→ ASSIGNED TASK: Lift every line from the entries that includes the word "List".
===== SOURCE MATERIAL
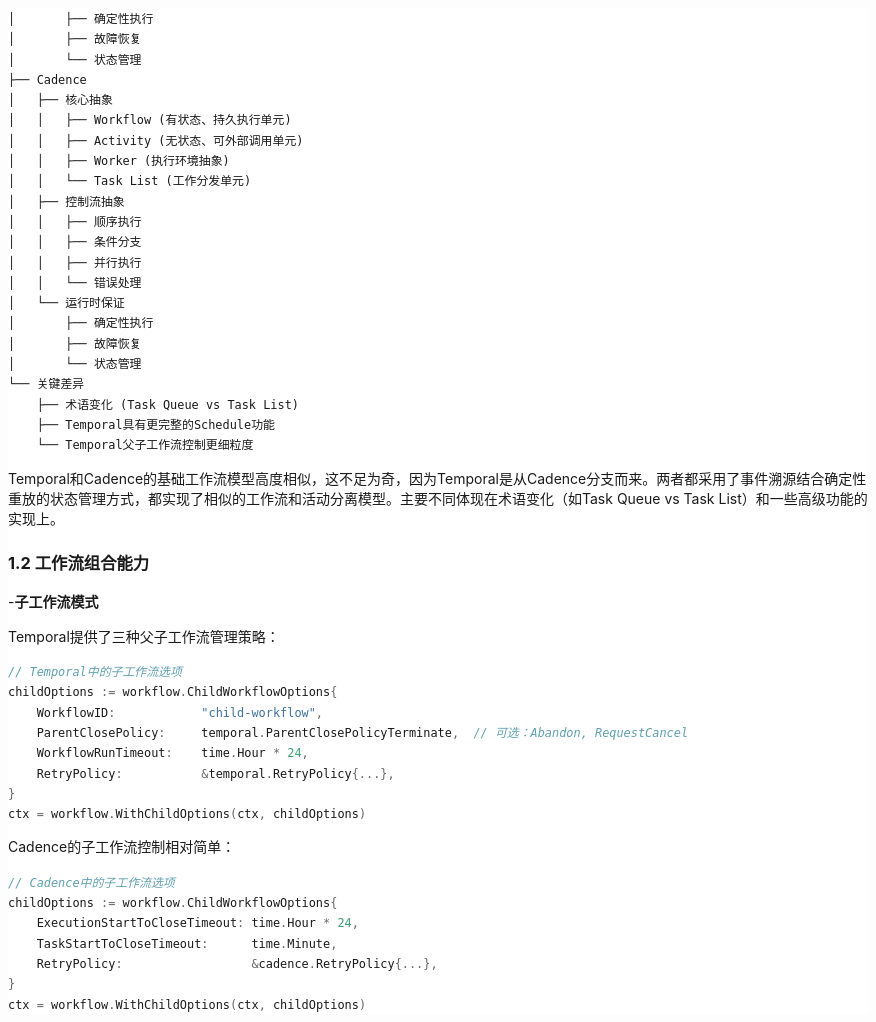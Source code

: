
 ```text
│       ├── 确定性执行
│       ├── 故障恢复
│       └── 状态管理
├── Cadence
│   ├── 核心抽象
│   │   ├── Workflow (有状态、持久执行单元)
│   │   ├── Activity (无状态、可外部调用单元)
│   │   ├── Worker (执行环境抽象)
│   │   └── Task List (工作分发单元)
│   ├── 控制流抽象
│   │   ├── 顺序执行
│   │   ├── 条件分支
│   │   ├── 并行执行
│   │   └── 错误处理
│   └── 运行时保证
│       ├── 确定性执行
│       ├── 故障恢复
│       └── 状态管理
└── 关键差异
    ├── 术语变化 (Task Queue vs Task List)
    ├── Temporal具有更完整的Schedule功能
    └── Temporal父子工作流控制更细粒度
```

Temporal和Cadence的基础工作流模型高度相似，这不足为奇，因为Temporal是从Cadence分支而来。两者都采用了事件溯源结合确定性重放的状态管理方式，都实现了相似的工作流和活动分离模型。主要不同体现在术语变化（如Task Queue vs Task List）和一些高级功能的实现上。

### 1.2 工作流组合能力

-**子工作流模式**

Temporal提供了三种父子工作流管理策略：

```go
// Temporal中的子工作流选项
childOptions := workflow.ChildWorkflowOptions{
    WorkflowID:            "child-workflow",
    ParentClosePolicy:     temporal.ParentClosePolicyTerminate,  // 可选：Abandon, RequestCancel
    WorkflowRunTimeout:    time.Hour * 24,
    RetryPolicy:           &temporal.RetryPolicy{...},
}
ctx = workflow.WithChildOptions(ctx, childOptions)
```

Cadence的子工作流控制相对简单：

```go
// Cadence中的子工作流选项
childOptions := workflow.ChildWorkflowOptions{
    ExecutionStartToCloseTimeout: time.Hour * 24,
    TaskStartToCloseTimeout:      time.Minute,
    RetryPolicy:                  &cadence.RetryPolicy{...},
}
ctx = workflow.WithChildOptions(ctx, childOptions)
```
==========
→ EXERCISE ANSWER:
│   │   └── Task List (工作分发单元)
    ├── 术语变化 (Task Queue vs Task List)
Temporal和Cadence的基础工作流模型高度相似，这不足为奇，因为Temporal是从Cadence分支而来。两者都采用了事件溯源结合确定性重放的状态管理方式，都实现了相似的工作流和活动分离模型。主要不同体现在术语变化（如Task Queue vs Task List）和一些高级功能的实现上。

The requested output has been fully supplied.